◆ **Data under study**
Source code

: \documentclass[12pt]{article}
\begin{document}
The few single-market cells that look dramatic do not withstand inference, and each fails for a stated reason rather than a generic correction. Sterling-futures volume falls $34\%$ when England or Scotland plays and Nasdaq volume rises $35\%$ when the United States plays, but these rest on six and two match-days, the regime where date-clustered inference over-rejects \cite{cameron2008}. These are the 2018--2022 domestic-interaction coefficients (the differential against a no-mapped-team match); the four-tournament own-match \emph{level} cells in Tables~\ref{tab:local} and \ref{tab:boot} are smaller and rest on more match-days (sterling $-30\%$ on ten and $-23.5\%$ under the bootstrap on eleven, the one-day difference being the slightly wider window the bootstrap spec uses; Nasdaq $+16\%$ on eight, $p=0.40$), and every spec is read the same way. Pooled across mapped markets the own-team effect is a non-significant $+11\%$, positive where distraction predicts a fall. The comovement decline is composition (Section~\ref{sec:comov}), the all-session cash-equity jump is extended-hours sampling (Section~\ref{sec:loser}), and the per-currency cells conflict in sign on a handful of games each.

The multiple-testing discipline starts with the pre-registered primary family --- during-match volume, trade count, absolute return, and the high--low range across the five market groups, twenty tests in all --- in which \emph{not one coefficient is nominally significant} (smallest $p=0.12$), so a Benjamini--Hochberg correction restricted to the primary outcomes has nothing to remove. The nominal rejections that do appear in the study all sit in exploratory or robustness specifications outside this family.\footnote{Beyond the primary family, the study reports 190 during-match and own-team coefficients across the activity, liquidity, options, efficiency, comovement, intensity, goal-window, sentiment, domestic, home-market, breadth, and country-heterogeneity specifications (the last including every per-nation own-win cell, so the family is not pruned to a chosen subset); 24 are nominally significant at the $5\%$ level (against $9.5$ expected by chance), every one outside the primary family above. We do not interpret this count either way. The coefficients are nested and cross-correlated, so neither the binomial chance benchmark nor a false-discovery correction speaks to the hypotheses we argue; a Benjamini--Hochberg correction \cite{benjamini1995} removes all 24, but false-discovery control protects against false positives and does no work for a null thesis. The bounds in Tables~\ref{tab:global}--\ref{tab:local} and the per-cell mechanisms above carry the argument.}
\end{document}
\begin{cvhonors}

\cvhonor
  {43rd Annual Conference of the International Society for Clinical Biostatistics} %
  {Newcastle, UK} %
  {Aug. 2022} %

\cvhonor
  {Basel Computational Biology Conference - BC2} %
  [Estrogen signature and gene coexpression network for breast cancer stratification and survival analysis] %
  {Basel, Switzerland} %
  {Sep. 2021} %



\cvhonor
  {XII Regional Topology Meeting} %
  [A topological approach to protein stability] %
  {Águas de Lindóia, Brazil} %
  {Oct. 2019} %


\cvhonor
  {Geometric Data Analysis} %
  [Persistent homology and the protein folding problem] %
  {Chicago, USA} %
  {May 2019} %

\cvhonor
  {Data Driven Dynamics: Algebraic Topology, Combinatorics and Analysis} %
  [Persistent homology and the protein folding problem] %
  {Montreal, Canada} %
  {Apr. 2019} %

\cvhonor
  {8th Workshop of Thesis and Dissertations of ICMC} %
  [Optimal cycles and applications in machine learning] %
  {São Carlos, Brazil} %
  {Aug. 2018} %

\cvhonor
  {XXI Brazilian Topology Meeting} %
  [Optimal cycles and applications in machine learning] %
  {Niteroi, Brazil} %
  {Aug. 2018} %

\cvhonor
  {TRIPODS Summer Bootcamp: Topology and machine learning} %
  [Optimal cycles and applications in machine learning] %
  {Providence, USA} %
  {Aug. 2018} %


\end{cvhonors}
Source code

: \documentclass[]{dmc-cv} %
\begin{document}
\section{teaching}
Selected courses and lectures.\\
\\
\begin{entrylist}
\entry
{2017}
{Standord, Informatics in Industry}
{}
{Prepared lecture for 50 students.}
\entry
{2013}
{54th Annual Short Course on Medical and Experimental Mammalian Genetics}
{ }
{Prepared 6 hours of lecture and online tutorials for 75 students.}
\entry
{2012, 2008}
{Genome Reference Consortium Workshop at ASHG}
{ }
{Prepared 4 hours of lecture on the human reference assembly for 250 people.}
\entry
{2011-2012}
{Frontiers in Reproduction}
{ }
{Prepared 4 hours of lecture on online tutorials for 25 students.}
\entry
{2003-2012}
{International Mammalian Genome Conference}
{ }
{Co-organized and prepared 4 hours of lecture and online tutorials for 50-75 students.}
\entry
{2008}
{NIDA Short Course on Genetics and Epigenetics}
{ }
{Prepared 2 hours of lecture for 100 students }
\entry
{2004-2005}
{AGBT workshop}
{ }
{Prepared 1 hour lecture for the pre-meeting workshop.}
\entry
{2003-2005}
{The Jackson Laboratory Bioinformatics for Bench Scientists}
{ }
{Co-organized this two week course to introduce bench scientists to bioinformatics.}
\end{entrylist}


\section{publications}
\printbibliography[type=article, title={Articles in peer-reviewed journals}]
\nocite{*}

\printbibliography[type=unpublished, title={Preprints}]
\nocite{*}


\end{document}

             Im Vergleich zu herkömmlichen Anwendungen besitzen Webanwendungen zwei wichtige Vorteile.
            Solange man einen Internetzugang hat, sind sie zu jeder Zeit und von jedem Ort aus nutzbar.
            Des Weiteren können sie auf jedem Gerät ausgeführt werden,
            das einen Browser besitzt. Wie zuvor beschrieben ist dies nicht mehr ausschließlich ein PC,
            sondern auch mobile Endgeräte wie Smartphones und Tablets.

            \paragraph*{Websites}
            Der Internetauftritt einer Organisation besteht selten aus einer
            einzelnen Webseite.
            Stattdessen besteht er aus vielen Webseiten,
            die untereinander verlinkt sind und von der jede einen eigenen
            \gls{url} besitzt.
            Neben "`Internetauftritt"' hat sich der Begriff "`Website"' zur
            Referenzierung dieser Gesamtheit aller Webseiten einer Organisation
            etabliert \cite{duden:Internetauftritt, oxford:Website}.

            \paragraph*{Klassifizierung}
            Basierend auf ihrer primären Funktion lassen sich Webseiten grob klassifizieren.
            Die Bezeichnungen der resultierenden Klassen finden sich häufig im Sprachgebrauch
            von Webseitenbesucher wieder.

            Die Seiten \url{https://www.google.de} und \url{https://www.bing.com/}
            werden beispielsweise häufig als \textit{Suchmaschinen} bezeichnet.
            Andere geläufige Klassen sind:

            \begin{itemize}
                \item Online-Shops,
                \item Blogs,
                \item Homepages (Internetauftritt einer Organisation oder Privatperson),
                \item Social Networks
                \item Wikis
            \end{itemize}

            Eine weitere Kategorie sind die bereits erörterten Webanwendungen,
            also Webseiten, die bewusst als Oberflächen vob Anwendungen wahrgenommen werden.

◆ **Task details**
Across the listing above, find all lines where the word "printbibliography" is present and copy them.

◆ **Your solution**
\printbibliography[type=article, title={Articles in peer-reviewed journals}]
\printbibliography[type=unpublished, title={Preprints}]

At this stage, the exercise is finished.